--- RECORDS PROVIDED ---

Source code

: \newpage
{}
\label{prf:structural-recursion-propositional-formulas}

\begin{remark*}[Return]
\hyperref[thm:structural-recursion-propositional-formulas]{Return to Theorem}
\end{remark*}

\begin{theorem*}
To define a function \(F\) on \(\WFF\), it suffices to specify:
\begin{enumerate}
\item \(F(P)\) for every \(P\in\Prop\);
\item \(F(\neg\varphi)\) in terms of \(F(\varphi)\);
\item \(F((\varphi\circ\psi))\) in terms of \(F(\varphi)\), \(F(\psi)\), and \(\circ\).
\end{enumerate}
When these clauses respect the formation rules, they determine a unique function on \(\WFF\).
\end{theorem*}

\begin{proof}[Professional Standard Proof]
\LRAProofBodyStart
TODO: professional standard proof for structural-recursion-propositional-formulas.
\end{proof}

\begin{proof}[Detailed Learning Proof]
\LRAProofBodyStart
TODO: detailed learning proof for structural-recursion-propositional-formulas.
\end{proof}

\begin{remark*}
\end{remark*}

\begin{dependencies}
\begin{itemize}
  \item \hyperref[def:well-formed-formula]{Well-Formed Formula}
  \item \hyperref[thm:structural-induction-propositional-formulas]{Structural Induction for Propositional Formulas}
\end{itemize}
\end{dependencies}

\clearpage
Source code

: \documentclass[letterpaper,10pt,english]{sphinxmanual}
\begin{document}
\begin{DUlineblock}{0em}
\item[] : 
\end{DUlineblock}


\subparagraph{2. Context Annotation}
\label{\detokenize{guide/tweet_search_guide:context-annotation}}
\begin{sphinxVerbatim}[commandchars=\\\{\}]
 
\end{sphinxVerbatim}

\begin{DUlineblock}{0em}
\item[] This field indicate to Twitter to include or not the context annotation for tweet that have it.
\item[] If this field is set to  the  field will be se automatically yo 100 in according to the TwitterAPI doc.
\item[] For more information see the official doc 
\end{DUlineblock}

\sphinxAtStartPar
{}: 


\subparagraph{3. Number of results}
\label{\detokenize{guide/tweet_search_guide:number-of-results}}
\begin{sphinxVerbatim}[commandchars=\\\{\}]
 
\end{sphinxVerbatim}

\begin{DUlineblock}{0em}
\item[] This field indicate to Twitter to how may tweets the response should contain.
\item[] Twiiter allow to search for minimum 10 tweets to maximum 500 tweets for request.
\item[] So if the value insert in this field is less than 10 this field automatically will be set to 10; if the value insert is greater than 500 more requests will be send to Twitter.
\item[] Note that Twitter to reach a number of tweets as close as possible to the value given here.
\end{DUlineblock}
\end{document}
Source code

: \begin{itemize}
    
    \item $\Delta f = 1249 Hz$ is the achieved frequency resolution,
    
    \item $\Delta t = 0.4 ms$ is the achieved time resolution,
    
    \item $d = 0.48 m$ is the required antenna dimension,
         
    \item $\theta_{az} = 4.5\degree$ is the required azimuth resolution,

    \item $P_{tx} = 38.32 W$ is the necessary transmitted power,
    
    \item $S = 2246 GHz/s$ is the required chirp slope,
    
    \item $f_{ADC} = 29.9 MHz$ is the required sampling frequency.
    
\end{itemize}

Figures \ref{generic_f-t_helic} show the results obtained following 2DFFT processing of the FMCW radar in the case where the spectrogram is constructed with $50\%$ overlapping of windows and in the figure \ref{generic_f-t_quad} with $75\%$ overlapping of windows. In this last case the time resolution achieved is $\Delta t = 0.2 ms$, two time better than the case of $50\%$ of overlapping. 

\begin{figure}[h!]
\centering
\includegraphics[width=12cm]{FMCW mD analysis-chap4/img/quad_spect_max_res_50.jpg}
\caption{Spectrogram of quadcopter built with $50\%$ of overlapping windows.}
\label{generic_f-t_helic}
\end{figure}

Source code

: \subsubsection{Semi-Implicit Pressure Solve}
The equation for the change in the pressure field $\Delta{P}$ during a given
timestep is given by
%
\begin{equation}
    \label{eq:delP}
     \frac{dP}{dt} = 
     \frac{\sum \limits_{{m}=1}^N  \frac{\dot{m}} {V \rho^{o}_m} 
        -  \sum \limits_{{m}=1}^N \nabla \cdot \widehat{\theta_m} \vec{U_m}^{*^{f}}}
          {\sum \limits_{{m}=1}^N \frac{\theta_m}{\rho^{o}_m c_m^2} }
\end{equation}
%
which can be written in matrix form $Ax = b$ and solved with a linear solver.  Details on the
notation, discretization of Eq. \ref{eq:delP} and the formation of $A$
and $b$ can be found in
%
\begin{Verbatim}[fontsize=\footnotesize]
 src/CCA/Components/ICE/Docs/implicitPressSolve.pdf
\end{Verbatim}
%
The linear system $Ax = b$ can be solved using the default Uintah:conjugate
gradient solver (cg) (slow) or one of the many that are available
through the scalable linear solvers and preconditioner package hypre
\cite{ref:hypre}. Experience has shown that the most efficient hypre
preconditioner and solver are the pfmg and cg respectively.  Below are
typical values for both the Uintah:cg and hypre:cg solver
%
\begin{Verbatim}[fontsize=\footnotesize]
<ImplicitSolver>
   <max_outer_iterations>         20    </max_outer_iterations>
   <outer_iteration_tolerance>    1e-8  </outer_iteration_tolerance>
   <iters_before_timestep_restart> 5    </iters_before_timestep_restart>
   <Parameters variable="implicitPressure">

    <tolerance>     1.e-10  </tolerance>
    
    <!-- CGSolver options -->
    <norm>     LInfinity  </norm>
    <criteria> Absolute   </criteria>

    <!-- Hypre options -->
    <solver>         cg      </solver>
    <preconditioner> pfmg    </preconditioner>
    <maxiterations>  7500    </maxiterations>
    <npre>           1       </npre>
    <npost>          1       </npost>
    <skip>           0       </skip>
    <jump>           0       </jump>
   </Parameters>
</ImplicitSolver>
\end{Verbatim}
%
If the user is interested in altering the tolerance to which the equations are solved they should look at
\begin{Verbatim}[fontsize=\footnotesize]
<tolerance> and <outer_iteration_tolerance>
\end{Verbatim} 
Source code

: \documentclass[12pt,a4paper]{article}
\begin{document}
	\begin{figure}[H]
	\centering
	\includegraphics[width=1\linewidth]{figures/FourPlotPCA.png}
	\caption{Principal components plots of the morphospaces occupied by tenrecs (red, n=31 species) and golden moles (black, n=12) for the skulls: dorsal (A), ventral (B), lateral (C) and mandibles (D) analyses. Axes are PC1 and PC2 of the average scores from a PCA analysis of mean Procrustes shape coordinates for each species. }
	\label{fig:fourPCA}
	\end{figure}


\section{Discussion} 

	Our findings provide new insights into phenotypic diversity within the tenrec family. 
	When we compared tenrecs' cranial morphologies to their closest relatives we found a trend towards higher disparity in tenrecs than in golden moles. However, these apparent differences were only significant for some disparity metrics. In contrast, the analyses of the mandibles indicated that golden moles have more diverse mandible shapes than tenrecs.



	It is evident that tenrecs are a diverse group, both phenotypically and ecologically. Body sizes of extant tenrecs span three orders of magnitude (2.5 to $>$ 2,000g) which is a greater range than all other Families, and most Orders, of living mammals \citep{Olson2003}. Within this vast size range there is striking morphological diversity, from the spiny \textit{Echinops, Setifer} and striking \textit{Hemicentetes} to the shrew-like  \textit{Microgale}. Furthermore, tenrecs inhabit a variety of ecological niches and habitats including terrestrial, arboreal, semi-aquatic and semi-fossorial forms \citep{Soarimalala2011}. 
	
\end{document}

---
--- RECORDS PROVIDED ---

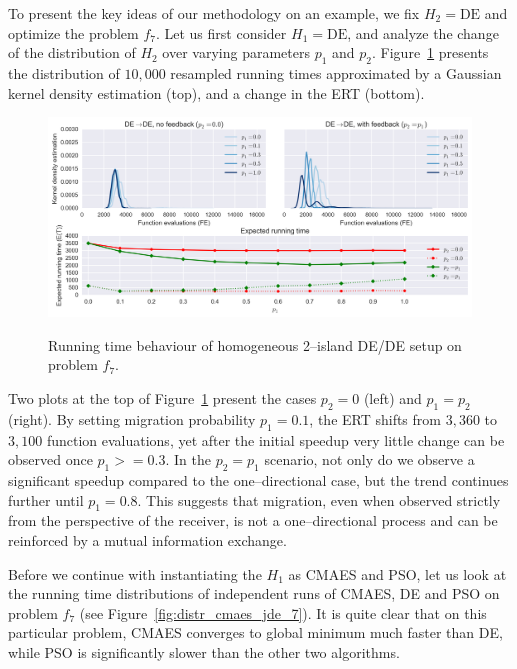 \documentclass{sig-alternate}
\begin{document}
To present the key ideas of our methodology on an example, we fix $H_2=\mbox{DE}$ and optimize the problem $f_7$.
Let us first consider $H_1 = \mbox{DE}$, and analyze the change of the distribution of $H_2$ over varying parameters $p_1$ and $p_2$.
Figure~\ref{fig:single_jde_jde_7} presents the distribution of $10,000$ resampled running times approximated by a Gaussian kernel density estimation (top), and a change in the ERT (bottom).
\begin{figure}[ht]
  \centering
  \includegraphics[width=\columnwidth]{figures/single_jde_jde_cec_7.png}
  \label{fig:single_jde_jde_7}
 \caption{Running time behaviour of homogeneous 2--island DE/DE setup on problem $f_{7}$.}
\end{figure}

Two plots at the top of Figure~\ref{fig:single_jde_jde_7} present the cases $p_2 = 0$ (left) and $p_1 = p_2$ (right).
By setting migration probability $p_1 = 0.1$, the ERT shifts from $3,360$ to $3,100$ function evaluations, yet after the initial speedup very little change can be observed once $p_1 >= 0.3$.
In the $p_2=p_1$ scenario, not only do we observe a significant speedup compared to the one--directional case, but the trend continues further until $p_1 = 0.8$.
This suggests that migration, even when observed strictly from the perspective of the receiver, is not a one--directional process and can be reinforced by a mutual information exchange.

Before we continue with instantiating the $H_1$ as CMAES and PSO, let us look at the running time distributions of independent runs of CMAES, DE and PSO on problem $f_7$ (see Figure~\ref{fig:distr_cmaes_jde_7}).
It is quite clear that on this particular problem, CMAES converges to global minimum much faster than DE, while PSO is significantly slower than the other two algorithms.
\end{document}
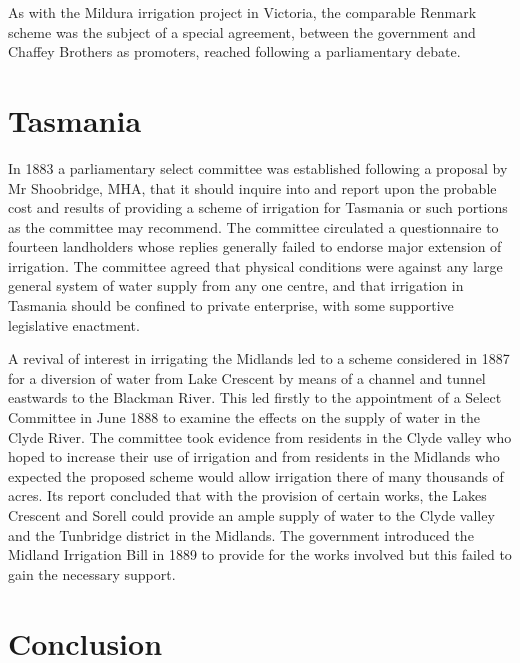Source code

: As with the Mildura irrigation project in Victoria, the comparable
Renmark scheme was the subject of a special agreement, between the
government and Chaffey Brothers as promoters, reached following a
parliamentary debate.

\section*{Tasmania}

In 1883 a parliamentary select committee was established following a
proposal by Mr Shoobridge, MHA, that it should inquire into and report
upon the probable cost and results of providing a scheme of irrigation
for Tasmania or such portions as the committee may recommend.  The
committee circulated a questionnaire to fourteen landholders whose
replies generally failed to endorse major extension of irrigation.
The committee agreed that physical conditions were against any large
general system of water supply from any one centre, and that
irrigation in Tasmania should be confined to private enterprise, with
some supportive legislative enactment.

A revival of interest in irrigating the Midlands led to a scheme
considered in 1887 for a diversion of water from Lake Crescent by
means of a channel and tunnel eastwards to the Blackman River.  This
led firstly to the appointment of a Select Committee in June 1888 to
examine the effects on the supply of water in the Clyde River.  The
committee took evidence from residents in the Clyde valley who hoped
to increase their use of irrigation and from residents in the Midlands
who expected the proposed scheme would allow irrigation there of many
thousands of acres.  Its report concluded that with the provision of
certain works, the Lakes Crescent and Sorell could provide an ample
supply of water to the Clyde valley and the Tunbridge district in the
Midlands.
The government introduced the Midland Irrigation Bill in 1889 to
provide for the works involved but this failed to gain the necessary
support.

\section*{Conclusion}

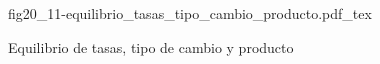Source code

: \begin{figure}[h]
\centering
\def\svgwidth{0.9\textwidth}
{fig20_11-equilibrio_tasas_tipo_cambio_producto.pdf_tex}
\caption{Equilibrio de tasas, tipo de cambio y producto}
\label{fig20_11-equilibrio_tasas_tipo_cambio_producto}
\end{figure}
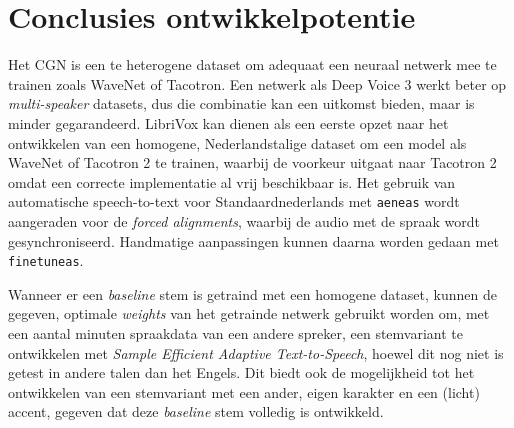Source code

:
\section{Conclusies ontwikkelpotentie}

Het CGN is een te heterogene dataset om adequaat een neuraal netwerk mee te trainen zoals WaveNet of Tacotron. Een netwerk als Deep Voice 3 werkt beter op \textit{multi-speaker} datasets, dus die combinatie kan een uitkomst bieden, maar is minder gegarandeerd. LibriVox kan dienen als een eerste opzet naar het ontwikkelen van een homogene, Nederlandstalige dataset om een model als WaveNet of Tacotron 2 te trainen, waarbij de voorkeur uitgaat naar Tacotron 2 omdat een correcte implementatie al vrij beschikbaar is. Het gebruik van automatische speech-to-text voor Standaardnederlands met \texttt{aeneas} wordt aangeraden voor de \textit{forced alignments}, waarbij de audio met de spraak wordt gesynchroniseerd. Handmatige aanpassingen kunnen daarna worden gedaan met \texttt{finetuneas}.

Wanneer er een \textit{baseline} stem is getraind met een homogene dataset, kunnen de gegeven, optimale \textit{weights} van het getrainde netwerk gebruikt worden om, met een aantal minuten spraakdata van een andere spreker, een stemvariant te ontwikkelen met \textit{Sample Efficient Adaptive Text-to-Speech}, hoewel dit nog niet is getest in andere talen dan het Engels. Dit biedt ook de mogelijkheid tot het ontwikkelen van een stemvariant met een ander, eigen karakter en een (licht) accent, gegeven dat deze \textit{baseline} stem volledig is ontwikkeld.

---

Out of the data above, set down the lines from the one with "If the user" to the one with "Our findings provide", both included, exactly as written and with no additions.

If the user is interested in altering the tolerance to which the equations are solved they should look at
\begin{Verbatim}[fontsize=\footnotesize]
<tolerance> and <outer_iteration_tolerance>
\end{Verbatim} 
Source code

: \documentclass[12pt,a4paper]{article}
\begin{document}
	\begin{figure}[H]
	\centering
	\includegraphics[width=1\linewidth]{figures/FourPlotPCA.png}
	\caption{Principal components plots of the morphospaces occupied by tenrecs (red, n=31 species) and golden moles (black, n=12) for the skulls: dorsal (A), ventral (B), lateral (C) and mandibles (D) analyses. Axes are PC1 and PC2 of the average scores from a PCA analysis of mean Procrustes shape coordinates for each species. }
	\label{fig:fourPCA}
	\end{figure}


\section{Discussion} 

	Our findings provide new insights into phenotypic diversity within the tenrec family. 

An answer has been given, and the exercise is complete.